Naming my Rete implementation

Last Saturday, as I was making pancakes for breakfast, I saw this post. In short, Peter points out that there are no shortcuts when it comes to implementing the Rete algorithm and that my blog post was stupid and uninformed in saying that Beta Memory objects are non-useful...

and, he's right: It was stupid and uninformed. I learned that 2 days after I had written it because that was when I started to implement retractFact and removeRule and realized that those Beta Memory objects come in quite handy after all.
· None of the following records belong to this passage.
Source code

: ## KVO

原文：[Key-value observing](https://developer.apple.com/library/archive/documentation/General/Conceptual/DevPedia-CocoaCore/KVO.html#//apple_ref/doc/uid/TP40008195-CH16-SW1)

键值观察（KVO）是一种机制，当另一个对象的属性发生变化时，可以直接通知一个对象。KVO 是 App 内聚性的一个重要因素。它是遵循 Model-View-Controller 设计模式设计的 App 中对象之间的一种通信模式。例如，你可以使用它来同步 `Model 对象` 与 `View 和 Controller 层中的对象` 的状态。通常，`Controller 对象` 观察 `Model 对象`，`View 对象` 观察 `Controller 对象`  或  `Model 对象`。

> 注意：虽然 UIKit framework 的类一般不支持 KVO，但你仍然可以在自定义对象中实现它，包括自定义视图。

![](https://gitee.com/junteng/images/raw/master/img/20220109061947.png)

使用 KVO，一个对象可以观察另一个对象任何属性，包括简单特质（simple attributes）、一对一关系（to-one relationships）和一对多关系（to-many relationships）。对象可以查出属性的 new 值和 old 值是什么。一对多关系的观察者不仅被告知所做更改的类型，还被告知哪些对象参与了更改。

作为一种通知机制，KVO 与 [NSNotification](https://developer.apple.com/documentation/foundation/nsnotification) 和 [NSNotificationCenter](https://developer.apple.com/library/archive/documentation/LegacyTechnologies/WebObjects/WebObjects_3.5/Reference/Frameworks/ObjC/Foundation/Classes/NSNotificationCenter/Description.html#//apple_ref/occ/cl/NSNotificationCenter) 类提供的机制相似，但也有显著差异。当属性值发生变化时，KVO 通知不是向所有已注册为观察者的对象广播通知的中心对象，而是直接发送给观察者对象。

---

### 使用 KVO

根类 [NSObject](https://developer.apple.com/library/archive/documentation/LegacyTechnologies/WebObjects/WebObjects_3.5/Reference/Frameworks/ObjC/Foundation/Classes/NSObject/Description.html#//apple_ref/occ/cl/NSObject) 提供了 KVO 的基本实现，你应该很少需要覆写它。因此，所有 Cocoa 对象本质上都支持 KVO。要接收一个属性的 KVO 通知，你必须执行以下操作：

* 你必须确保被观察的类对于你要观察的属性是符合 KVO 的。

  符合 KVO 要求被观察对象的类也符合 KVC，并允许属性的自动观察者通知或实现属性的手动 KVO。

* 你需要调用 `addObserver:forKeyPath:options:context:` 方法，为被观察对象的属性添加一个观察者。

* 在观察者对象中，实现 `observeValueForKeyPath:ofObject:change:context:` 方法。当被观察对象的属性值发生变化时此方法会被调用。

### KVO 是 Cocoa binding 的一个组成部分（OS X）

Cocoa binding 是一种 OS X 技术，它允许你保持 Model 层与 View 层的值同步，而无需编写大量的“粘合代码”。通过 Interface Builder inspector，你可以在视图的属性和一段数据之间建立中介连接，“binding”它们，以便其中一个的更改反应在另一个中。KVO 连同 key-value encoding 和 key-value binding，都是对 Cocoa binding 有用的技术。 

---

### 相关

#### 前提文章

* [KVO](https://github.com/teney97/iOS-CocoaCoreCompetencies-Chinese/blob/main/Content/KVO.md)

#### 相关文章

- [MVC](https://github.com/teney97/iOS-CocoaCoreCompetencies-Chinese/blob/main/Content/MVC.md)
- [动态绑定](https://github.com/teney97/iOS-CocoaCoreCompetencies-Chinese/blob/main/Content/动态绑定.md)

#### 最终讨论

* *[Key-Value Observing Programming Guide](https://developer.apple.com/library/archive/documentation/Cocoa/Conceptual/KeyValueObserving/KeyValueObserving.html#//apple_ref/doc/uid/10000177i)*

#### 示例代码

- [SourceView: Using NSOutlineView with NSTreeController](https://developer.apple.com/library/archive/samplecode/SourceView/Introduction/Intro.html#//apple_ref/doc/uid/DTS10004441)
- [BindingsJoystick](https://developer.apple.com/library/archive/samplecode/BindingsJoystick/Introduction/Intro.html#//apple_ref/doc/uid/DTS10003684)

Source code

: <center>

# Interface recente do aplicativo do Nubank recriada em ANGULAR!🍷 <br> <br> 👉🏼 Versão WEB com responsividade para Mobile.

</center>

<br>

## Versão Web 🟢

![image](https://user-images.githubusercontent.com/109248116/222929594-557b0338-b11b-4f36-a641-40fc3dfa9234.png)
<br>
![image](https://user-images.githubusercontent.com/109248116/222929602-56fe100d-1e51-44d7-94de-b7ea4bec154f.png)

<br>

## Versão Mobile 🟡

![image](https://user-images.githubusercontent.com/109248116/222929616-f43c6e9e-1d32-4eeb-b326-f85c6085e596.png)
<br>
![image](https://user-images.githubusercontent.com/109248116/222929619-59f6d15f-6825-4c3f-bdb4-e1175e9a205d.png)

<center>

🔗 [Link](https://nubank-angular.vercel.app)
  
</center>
In a way, I'm ashamed to have shown my hubris and having been shot down in public but Peter's post actually points to a problem. I need to show you my code. After all, I intend it to be Free Software (GPL that is) but I haven't felt that publishing my code would do any good. At least not until I have something that works, even if it's slow and unfinished. the problem is that until you can see my code there's no other information than my blog posts and that's not very much...

So this week I've been working on implementing a conflict resolver, an agenda, an execution engine and all of the other bits that are not part of the Rete algorithm but still are neccessary for all of this to work. And now, I've got something that can work as a rule engine.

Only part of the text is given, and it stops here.